トラックバック考

トラックバックをめぐる4つの文化圏の文化衝突――「言及なしトラックバック」はなぜ問題になるのか[絵文録ことのは]2006/01/06

 表題だけみると仰々しいですが、中身はとても整理されていて分かりやすいです。私はブログをはじめてからそんなにたっていません。トラックバックをしたことも数回しかないし、されたことは0回な人なのですが、これを読んでトラックバックというものが少し分かった気がします。

 わたしはこの文化圏のくくりでいうと、「言及リンク文化圏」です。なぜ「言及リンク文化圏」かと言いますと、私は相手先の日記や論文によって触発されて文章をかいたりしたときにトラックバックを使っているからです。

 その書き手の文章に触発されて文章を書いてるので、その相手の人の文章を参照できるようにしておかないと、私のブログの読者に意味が通じません。

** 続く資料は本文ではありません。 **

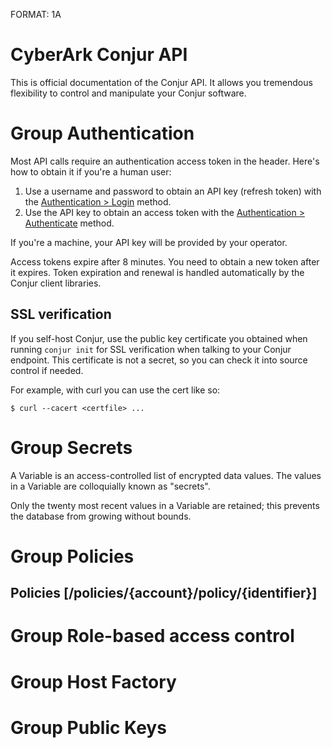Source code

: FORMAT: 1A

# CyberArk Conjur API

This is official documentation of the Conjur API. It
allows you tremendous flexibility to control and manipulate your
Conjur software.

# Group Authentication

Most API calls require an authentication access token in the header. Here's how to obtain it if you're a human user:

1. Use a username and password to obtain an API key (refresh token) with the [Authentication > Login](#authentication-login-get) method.
2. Use the API key to obtain an access token with the [Authentication > Authenticate](#authentication-authenticate-post) method.

If you're a machine, your API key will be provided by your operator.

Access tokens expire after 8 minutes. You need to obtain a new token after it expires.
Token expiration and renewal is handled automatically by the
Conjur client libraries.

## SSL verification

If you self-host Conjur, use the public key certificate you obtained when running `conjur init` for SSL verification when talking to your Conjur endpoint.
This certificate is not a secret, so you can check it into source control if needed.

For example, with curl you can use the cert like so:

```
$ curl --cacert <certfile> ...
```

<!-- include(login.md) -->

<!-- include(authenticate.md) -->

<!-- include(update_password.md) -->

<!-- include(rotate_api_key.md) -->

# Group Secrets

A Variable is an access-controlled list of encrypted data values. The values in a Variable are colloquially known as "secrets".

Only the twenty most recent values in a Variable are retained; this prevents the database from growing without bounds.

<!-- include(secrets.md) -->

# Group Policies

## Policies [/policies/{account}/policy/{identifier}]

<!-- include(replace_policy.md) -->

<!-- include(append_policy.md) -->

<!-- include(update_policy.md) -->

# Group Role-based access control

<!-- include(show_role.md) -->

<!-- include(list_resources.md) -->

<!-- include(show_resource.md) -->

<!-- include(show_permitted_roles.md) -->

<!-- include(check_permission.md) -->

# Group Host Factory

<!-- include(host_factory_create_tokens.md) -->

<!-- include(host_factory_revoke_token.md) -->

<!-- include(host_factory_create_host.md) -->

# Group Public Keys

<!-- include(show_public_keys.md) -->
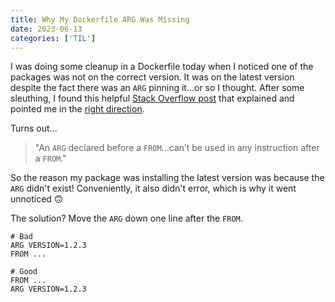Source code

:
 ```yaml
---
title: Why My Dockerfile ARG Was Missing
date: 2023-06-13
categories: ['TIL']
---
```


I was doing some cleanup in a Dockerfile today when I noticed one of the packages was not on the correct version. It was on the latest version despite the fact there was an `ARG` pinning it...or so I thought. After some sleuthing, I found this helpful [Stack Overflow post](https://stackoverflow.com/a/56748289) that explained and pointed me in the [right direction](https://docs.docker.com/engine/reference/builder/#understand-how-arg-and-from-interact).

Turns out...

> "An `ARG` declared before a `FROM`...can’t be used in any instruction after a `FROM`."

So the reason my package was installing the latest version was because the `ARG` didn't exist! Conveniently, it also didn't error, which is why it went unnoticed 🙃

The solution? Move the `ARG` down one line after the `FROM`.

```
# Bad
ARG VERSION=1.2.3
FROM ...

# Good
FROM ...
ARG VERSION=1.2.3
```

だからリンクをつける訳です。でもそうすると今度は無断で一方通行の道を作ったことになりますから、文章を引用したことを相手に伝えたくなります。

 そうしないと相手の文章に対して疑問を持って、私はこう思うなー的な文章を書いたときには相手の反論を封じていて卑怯な気がします。逆に相手の文章に関心して文章を書いたときには、その人に通知しないと無断でアイデアをぱくったような気がして落ち着きません。

 しかし今回「絵文録ことのは」さんの文章を読んで、トラックバックに対する考え方は、この文化圏のものだけでは無いと知ることが出来ました。ネットの世界は広いのでいろんな考えの人がいて、いろんなトラックバックに対する考え方があることが分かって楽しいです。

 他の文化圏について考えてみると、まず「ご挨拶文化圏」については私もブログ初心者なので感覚的に分かります。トラックバックされたら嬉しいでしょう。スパムは論外です。

 「関連仲間文化圏」についても存在を初めて知りました。異文化遭遇です。でもなんとなくこの文化圏の人たちの感覚も分かります。信オンブログは信オンブログ同士で交流したいし、革新ブログは革新ブログ同士でわいわいやりたい気持ちもあります。ただ、いきなり何の脈絡もリンクもなく信オンブログだからとトラックバックをされたら少し戸惑うかもしれません。ただ、「ご挨拶文化圏」と「関連仲間文化圏」の人とは、なんとなく気持ちが分かるのでトラブルことなくうまくやれると思います。

 ただ、ネット上をうろうろしてみると、結構各文化圏間で論争に発展していて面白いです。それぞれ前提や温度に違いがあるので、最初は議論が噛み合っていなかったり、何考えてるのかお互いにわかっていなかったりしていたようですが、徐々に論理的な人たちがそれぞれの文化圏の立ち位置を定義したりして、整理していってるのを見るとわくわくします。

 論争の内容を見ると、「言及リンク文化圏」の人たちと「関連仲間文化圏」の人たちの間に温度差があると感じました。

 「言及リンク文化圏」のひとは自分の文章にプライドを持って何らかの価値を見出している人が多い気がします。そして議論好き?記事が論文的で、相手の文章に触発されて文章を書いたときには正々堂々と議論するために、相手に挑戦状を叩きつけるみたいにトラックバックを打っています。まるで宣戦布告か中世騎士の決闘のときの白い手袋みたいな使い方をしていてなんだか微笑ましいです。

 「関連仲間文化圏」のひとは、私もこの番組について書いたよー的な繋がりとして送っているので、トラックバックに対する温度差がかなりあります。まあ原理的には「言及リンク文化圏」が筋が通っているのでしょうが、「関連仲間文化圏」内でやりあっている分には何の問題もないのだよなと思います。

 ただ、そのトラックバックが「言及リンク文化圏」の人のところに行くと、単なるスパムなわけで、異文化衝突になってしまいます。私の考えでは、この異文化衝突が、互いに互いの考え方、前提を知らないで、互いに何気なくトラックバックをしてしまって衝突が起こる場合は悲しいことだと思います。それを避けるためにいろんな文化圏があることの周知が必要だと考えます。

 ただし、この論争が活発に行われたことで、相手側の考え方もだいぶ知ることが出来るようになったと思います。あとは相手の考えを分かった上での行動ですので、進んで衝突をして議論をどんどんしていくのも、相手の文化に合わせた対応をするのも各人の責任になると思います。

 私個人の対応としては、「言及リンク文化圏」の考え方で行動し、スパムは削除、関連仲間系のトラックバックは削除しないという事になると思います。

 ネットの世界も広くて多様性があって面白いなと感じます。この文化衝突がどういう風に結合したり化学変化を起こしたりするのか楽しみです。行く先を観察し続けたいなと思います。